Such is Daniel’s intended fate. But he survives his prolonged electroshock “interrogation” in the compound’s secret tunnel labyrinth and is assigned grunt labor as a presumed newly made “retard” in the above-ground realm of Colonia founder Paul Schafer (Michael Nyqvist). Schafer is a self-styled minister whose strictly gender-segregated farm/retreat no one apparently ever leave — if they try, electrified barbed-wire fences offer a powerful dissuasion.

Lena applies as a noviate, learning quickly that this supposed place of worshipful retreat is more like 60% concentration camp meets 40% Jonestown. Women are ruthlessly subjugated, and sometimes chosen for violent abuse at the evening “men’s gatherings.” Headmistress Gisela (Richenda Carey) hisses “You look like a slut” at our heroine (who’s dressed about as provocatively as Mary Poppins), then whips her when Lena has the nerve to almost faint from exhaustion during field work. Meanwhile, “Father” Schafer seems to have created a pederast’s paradise for himself, with his pick of young boys he’s had raised collectively, separated from their individual parents.
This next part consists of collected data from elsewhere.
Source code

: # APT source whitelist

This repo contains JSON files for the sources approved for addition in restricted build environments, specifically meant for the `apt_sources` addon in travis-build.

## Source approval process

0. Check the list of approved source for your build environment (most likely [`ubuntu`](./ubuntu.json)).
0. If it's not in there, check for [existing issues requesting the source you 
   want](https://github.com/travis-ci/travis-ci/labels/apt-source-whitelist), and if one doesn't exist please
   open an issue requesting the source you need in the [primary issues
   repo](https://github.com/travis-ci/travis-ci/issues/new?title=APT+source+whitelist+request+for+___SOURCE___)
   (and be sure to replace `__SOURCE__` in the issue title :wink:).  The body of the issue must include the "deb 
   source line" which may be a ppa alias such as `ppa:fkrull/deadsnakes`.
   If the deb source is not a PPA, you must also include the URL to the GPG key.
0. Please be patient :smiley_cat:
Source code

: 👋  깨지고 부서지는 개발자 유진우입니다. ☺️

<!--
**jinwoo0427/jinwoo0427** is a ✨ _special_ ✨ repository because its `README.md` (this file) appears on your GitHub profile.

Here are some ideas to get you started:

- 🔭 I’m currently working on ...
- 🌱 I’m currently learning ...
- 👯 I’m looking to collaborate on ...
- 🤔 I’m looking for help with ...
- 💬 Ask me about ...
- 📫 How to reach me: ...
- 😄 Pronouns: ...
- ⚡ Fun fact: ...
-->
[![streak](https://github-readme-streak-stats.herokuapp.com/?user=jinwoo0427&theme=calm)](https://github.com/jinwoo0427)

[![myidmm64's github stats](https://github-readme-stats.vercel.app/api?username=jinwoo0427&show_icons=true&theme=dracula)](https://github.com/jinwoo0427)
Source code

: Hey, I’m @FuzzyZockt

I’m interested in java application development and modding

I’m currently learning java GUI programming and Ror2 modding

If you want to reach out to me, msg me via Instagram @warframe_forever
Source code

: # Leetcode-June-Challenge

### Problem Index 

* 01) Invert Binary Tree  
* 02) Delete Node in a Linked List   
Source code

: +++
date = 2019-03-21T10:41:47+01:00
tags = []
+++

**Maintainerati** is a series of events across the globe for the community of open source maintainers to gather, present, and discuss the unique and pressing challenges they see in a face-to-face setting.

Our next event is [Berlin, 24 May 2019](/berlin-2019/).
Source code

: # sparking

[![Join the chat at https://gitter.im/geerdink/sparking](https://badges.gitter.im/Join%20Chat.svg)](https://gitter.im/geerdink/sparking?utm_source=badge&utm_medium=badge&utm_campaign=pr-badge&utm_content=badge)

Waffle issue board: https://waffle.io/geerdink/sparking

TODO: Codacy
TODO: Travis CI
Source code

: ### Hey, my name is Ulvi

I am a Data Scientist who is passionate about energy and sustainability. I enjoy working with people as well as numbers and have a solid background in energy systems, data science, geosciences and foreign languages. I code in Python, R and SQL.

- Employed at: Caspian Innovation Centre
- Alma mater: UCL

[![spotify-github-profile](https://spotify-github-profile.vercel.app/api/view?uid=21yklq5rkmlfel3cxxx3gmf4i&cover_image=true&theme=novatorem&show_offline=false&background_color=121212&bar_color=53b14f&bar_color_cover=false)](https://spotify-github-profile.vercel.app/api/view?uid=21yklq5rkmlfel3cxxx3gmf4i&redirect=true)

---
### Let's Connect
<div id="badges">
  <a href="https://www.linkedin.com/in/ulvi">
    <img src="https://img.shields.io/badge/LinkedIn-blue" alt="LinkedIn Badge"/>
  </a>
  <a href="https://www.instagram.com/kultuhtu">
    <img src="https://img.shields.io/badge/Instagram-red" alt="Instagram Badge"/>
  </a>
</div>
Despite all this mayhem, and the seemingly rigid discipline in daily operation, our leads seem to find loads of opportunities to sneak off together, plotting their escape. Eventually (after about 130 days which as played seem to pass in around five minutes) they attempt it, carrying damning evidence of the crimes here to alert the outside world. As if it weren’t already melodramatically hectic, “Colonia” at this juncture turns into a long, breathless chase that does not stint on miraculous last-second interventions of fate.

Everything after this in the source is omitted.